# Task instructions
Please repeat the data in full, character for character.

═════ The input

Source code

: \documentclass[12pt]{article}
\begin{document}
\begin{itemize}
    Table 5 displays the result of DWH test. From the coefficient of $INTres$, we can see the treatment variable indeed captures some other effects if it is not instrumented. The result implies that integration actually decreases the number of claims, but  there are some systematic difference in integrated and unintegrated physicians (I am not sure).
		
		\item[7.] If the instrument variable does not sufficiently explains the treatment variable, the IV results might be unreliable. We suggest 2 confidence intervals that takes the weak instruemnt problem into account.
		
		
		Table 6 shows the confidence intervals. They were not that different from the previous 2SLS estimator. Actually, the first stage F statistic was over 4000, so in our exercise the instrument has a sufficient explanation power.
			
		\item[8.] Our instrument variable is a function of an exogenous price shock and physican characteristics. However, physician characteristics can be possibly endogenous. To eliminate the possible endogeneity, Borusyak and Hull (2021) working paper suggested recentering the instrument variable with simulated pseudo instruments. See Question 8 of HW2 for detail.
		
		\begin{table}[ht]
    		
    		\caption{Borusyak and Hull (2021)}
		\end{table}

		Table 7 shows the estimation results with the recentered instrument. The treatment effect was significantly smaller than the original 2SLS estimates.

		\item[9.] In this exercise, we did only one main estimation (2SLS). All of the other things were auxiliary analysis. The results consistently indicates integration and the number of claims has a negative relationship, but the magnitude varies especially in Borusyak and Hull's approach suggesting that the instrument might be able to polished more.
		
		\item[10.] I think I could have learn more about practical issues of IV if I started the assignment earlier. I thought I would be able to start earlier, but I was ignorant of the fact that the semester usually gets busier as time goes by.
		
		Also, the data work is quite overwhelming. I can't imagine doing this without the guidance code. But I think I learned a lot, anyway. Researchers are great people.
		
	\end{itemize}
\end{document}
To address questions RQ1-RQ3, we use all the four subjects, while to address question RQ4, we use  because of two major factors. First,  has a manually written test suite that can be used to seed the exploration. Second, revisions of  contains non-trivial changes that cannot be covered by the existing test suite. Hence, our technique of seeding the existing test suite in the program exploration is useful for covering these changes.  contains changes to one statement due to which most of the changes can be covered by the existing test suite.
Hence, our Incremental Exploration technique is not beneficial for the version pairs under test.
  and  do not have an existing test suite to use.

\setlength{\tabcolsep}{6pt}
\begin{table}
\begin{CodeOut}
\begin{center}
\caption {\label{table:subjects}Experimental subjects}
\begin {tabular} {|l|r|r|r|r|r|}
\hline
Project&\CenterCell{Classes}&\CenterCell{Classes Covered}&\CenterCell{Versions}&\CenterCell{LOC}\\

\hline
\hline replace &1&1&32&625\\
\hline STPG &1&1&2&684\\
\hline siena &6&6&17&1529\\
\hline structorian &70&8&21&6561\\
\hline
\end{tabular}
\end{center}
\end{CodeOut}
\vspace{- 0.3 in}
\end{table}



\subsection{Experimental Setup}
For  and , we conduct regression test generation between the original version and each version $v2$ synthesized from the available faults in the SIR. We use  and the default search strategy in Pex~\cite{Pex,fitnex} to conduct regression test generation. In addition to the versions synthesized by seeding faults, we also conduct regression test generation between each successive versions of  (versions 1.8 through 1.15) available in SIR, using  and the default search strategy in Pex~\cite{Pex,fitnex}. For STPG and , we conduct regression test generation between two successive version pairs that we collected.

══════════

# Expected output
Source code

: \documentclass[12pt]{article}
\begin{document}
\begin{itemize}
    Table 5 displays the result of DWH test. From the coefficient of $INTres$, we can see the treatment variable indeed captures some other effects if it is not instrumented. The result implies that integration actually decreases the number of claims, but  there are some systematic difference in integrated and unintegrated physicians (I am not sure).
		
		\item[7.] If the instrument variable does not sufficiently explains the treatment variable, the IV results might be unreliable. We suggest 2 confidence intervals that takes the weak instruemnt problem into account.
		
		
		Table 6 shows the confidence intervals. They were not that different from the previous 2SLS estimator. Actually, the first stage F statistic was over 4000, so in our exercise the instrument has a sufficient explanation power.
			
		\item[8.] Our instrument variable is a function of an exogenous price shock and physican characteristics. However, physician characteristics can be possibly endogenous. To eliminate the possible endogeneity, Borusyak and Hull (2021) working paper suggested recentering the instrument variable with simulated pseudo instruments. See Question 8 of HW2 for detail.
		
		\begin{table}[ht]
    		
    		\caption{Borusyak and Hull (2021)}
		\end{table}

		Table 7 shows the estimation results with the recentered instrument. The treatment effect was significantly smaller than the original 2SLS estimates.

		\item[9.] In this exercise, we did only one main estimation (2SLS). All of the other things were auxiliary analysis. The results consistently indicates integration and the number of claims has a negative relationship, but the magnitude varies especially in Borusyak and Hull's approach suggesting that the instrument might be able to polished more.
		
		\item[10.] I think I could have learn more about practical issues of IV if I started the assignment earlier. I thought I would be able to start earlier, but I was ignorant of the fact that the semester usually gets busier as time goes by.
		
		Also, the data work is quite overwhelming. I can't imagine doing this without the guidance code. But I think I learned a lot, anyway. Researchers are great people.
		
	\end{itemize}
\end{document}
To address questions RQ1-RQ3, we use all the four subjects, while to address question RQ4, we use  because of two major factors. First,  has a manually written test suite that can be used to seed the exploration. Second, revisions of  contains non-trivial changes that cannot be covered by the existing test suite. Hence, our technique of seeding the existing test suite in the program exploration is useful for covering these changes.  contains changes to one statement due to which most of the changes can be covered by the existing test suite.
Hence, our Incremental Exploration technique is not beneficial for the version pairs under test.
  and  do not have an existing test suite to use.

\setlength{\tabcolsep}{6pt}
\begin{table}
\begin{CodeOut}
\begin{center}
\caption {\label{table:subjects}Experimental subjects}
\begin {tabular} {|l|r|r|r|r|r|}
\hline
Project&\CenterCell{Classes}&\CenterCell{Classes Covered}&\CenterCell{Versions}&\CenterCell{LOC}\\

\hline
\hline replace &1&1&32&625\\
\hline STPG &1&1&2&684\\
\hline siena &6&6&17&1529\\
\hline structorian &70&8&21&6561\\
\hline
\end{tabular}
\end{center}
\end{CodeOut}
\vspace{- 0.3 in}
\end{table}



\subsection{Experimental Setup}
For  and , we conduct regression test generation between the original version and each version $v2$ synthesized from the available faults in the SIR. We use  and the default search strategy in Pex~\cite{Pex,fitnex} to conduct regression test generation. In addition to the versions synthesized by seeding faults, we also conduct regression test generation between each successive versions of  (versions 1.8 through 1.15) available in SIR, using  and the default search strategy in Pex~\cite{Pex,fitnex}. For STPG and , we conduct regression test generation between two successive version pairs that we collected.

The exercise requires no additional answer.